Lithography (from Ancient Greek λίθος, lithos ‘stone’, and γράφειν, graphein ‘to write’) is the art of printing from stone. The stones used in this process are slabs of Jurassic limestone from the Solnhofen region of Bavaria, geologically known as the Altmühltal Formation. The stone was formed as coral reefs grew up in the Tethys Sea and restricted the flow of water inland, creating isolated lagoons where salinity rose to levels that were too high for most living things. Creatures who made their way into the lagoons in one way or another were left undisturbed by scavengers when they died. In their calm and anoxic resting places they petrified along with the silt sands of the lagoon into fossils delicate enough to record insect wings, feathers, or the soft bodies of jellyfish.
In the late 1700s, the cost of copper used to make printing matrices encouraged innovation and a search for alternate materials for producing prints. The dense and pure limestone which was then abundant in the Altmühl Valley was discovered to be the perfect vessel for a process of chemical printing based on the tendency of oil and water to repel each other. Images were drawn onto the surface of the stones with fatty materials, then the water-based resin gum arabic was mixed with saltpetre (nitric acid), which caused the traces of the fatty drawing materials to be absorbed into the stone so that, when wetted, the stone would be receptive to oil-based inks for printing.
During the century following this discovery, limestone was extensively quarried in the region. Global demand for printing stones encouraged exploration of limestone deposits further afield, but Solnhofen limestone’s density and the characteristic large slabs of thick and consistent stone meant that Bavaria was the main source of lithographic limestone. By the early 1900s, deposits of limestone judged to be of a high enough quality to be considered ‘lithographic standard’ were almost entirely exhausted, though the shift to using metal plates for commercial printmaking, as is still the case today, meant this was not a disaster for the printing industry.
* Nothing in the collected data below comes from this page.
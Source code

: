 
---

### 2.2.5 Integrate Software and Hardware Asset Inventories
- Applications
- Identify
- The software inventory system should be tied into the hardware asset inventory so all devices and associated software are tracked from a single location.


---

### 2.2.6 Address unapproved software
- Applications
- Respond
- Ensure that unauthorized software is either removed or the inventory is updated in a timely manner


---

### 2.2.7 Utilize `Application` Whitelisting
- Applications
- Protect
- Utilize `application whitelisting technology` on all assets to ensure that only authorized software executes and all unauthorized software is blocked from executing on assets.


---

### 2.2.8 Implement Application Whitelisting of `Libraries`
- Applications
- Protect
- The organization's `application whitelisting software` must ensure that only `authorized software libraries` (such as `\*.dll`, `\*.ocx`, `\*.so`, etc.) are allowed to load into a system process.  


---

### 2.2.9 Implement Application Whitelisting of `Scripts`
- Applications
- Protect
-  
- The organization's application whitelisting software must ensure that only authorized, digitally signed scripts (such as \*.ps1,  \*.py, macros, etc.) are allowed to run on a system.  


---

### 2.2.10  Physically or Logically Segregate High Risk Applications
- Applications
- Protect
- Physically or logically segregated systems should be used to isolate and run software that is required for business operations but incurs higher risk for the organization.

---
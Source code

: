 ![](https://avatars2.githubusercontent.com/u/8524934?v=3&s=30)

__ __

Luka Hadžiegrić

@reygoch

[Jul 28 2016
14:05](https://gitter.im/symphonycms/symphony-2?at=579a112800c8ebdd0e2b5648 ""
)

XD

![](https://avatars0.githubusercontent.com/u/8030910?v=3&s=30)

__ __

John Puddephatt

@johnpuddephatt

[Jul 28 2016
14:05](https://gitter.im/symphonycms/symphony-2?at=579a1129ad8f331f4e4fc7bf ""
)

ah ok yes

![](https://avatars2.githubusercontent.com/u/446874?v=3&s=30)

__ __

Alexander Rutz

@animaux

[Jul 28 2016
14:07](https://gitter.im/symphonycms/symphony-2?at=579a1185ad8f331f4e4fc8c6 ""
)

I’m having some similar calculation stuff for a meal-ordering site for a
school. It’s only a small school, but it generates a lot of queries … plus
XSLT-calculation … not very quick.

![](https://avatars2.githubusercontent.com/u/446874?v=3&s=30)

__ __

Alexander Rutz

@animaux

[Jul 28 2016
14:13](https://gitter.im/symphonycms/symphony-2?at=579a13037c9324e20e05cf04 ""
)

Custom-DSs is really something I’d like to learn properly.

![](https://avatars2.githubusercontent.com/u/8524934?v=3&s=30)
Lithography on stone exists today as the legacy of this brief period in the history of publishing and extraction. The stones that artists use currently are the remnants of publishing innovation and environmental plunder. Millions of years old, these stones have, in more recent years, weathered time in artists’ studios, publishing-house basements, as well as being repurposed as paving or building stones. Images can be placed into the stone and removed from them. As the stone is worn down through use, sometimes fossils are found. Working on the stone can feel like a meditation on deep time, depletion, and creation. The stones themselves can be understood as a co-creation of the corals who formed the lagoons, the calcium carbonate of the limestone referencing the skeletons of these coral collaborators in the lithographic process.